**ENTRIES SUPPLIED:**
::::

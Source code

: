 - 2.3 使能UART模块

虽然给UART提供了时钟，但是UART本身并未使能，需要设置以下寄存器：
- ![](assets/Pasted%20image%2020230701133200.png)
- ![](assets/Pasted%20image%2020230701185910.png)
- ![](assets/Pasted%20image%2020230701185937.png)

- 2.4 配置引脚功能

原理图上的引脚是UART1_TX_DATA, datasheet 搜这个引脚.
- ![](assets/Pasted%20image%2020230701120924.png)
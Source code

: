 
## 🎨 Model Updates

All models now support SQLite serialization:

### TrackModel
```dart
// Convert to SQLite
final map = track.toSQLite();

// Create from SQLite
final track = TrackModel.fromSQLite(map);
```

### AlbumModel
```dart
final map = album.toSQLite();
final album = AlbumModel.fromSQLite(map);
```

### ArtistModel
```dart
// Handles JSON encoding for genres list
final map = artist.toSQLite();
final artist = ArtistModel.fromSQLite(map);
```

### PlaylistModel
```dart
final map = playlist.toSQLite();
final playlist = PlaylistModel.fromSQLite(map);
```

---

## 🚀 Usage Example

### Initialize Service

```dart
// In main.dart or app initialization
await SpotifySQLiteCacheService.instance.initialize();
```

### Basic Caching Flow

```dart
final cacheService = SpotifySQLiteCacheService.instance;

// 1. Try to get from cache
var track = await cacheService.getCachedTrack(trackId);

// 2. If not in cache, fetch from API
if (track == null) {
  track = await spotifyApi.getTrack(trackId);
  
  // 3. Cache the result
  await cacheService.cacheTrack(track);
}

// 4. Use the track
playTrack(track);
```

::::

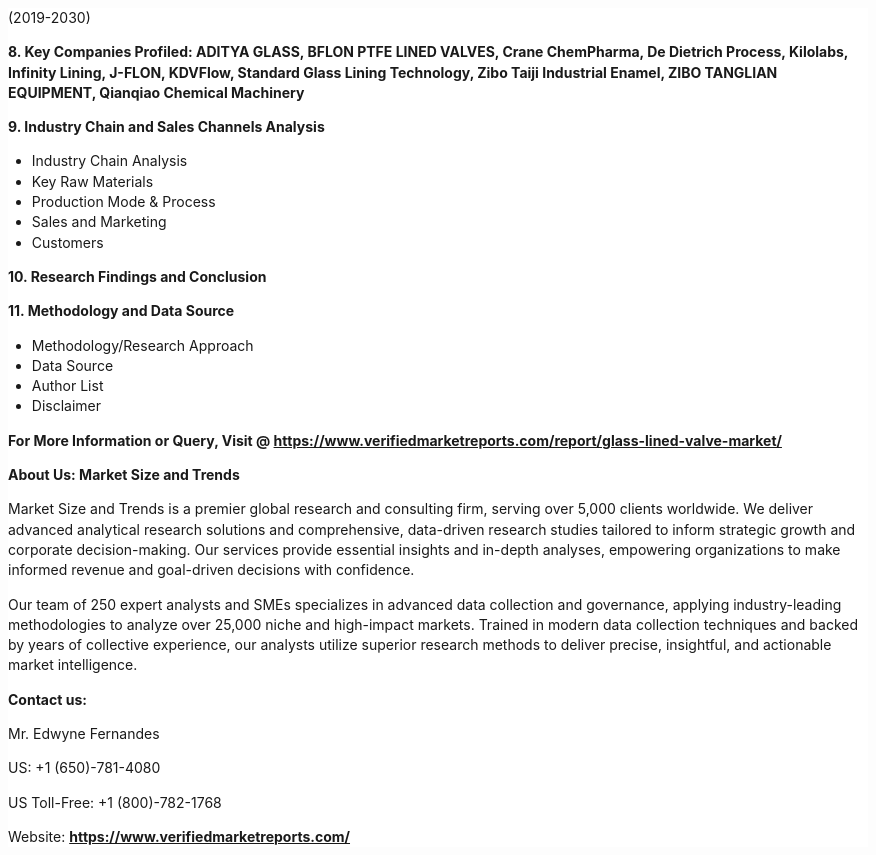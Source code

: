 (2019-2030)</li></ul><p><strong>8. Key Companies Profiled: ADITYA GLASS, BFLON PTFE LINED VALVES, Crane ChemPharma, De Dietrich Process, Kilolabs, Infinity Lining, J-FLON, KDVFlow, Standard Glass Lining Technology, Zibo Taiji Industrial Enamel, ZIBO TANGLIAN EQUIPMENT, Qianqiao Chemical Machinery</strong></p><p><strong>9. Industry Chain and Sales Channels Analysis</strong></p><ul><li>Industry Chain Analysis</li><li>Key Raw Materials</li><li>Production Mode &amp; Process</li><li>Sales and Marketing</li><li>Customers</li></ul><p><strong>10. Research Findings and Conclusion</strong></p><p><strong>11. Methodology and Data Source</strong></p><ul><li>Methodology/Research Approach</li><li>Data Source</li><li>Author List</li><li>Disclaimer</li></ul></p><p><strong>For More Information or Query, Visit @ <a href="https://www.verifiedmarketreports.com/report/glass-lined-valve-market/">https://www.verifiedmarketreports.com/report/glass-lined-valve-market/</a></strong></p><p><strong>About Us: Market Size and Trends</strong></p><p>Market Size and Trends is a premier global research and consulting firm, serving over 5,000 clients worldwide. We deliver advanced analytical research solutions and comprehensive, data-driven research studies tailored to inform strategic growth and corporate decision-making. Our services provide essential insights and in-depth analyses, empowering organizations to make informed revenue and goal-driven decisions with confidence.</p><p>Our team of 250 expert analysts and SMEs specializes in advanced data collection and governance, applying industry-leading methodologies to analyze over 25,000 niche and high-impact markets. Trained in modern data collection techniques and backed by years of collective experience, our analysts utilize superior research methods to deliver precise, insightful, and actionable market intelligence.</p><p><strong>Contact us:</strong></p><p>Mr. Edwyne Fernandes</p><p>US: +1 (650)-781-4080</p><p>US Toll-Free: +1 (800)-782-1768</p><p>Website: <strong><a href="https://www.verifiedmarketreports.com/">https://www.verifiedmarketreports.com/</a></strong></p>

::::

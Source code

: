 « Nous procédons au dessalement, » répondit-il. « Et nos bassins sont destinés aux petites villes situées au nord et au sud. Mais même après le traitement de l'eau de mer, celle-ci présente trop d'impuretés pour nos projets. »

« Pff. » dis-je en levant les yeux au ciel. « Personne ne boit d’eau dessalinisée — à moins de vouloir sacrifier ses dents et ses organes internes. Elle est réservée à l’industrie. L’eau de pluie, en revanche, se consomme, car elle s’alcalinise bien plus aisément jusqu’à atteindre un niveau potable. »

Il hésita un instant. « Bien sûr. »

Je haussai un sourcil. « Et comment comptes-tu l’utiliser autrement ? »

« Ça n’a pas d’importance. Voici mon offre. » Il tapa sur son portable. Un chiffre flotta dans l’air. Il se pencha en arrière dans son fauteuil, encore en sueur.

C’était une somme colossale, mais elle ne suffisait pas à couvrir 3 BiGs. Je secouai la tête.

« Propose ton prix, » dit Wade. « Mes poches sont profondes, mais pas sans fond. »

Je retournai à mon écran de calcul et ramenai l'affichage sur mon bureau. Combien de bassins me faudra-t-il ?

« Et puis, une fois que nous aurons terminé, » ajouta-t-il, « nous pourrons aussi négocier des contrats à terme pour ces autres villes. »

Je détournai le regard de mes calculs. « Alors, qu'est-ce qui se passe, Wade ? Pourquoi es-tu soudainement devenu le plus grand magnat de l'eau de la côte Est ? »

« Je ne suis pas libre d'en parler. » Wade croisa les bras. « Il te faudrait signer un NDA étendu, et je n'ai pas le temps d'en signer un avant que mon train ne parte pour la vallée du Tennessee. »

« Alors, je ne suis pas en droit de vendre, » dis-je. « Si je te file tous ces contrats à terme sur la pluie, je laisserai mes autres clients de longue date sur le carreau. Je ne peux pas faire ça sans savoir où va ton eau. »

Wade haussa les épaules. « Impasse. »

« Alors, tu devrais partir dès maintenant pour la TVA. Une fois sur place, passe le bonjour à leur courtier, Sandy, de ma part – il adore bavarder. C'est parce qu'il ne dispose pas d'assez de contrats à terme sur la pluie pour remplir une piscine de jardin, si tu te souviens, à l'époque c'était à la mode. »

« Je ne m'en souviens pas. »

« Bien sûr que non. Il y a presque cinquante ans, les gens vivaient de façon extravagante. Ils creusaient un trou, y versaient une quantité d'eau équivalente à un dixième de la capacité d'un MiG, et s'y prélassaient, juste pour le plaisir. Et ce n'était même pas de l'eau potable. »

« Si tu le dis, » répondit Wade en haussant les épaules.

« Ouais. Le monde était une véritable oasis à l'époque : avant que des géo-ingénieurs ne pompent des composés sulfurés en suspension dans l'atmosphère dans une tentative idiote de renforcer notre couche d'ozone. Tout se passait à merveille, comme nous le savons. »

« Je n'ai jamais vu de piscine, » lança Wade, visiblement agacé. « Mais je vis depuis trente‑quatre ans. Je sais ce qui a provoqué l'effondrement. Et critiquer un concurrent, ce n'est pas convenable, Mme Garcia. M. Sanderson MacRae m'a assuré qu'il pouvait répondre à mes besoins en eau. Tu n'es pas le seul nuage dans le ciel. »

::::

**TRY IT:** Repeat exactly the lines of the listing above, from the one with "Alors, je ne" down to the one with "Wade haussa les"; both of those lines belong in the range.

**EXERCISE RESPONSE:**
« Alors, je ne suis pas en droit de vendre, » dis-je. « Si je te file tous ces contrats à terme sur la pluie, je laisserai mes autres clients de longue date sur le carreau. Je ne peux pas faire ça sans savoir où va ton eau. »

Wade haussa les épaules. « Impasse. »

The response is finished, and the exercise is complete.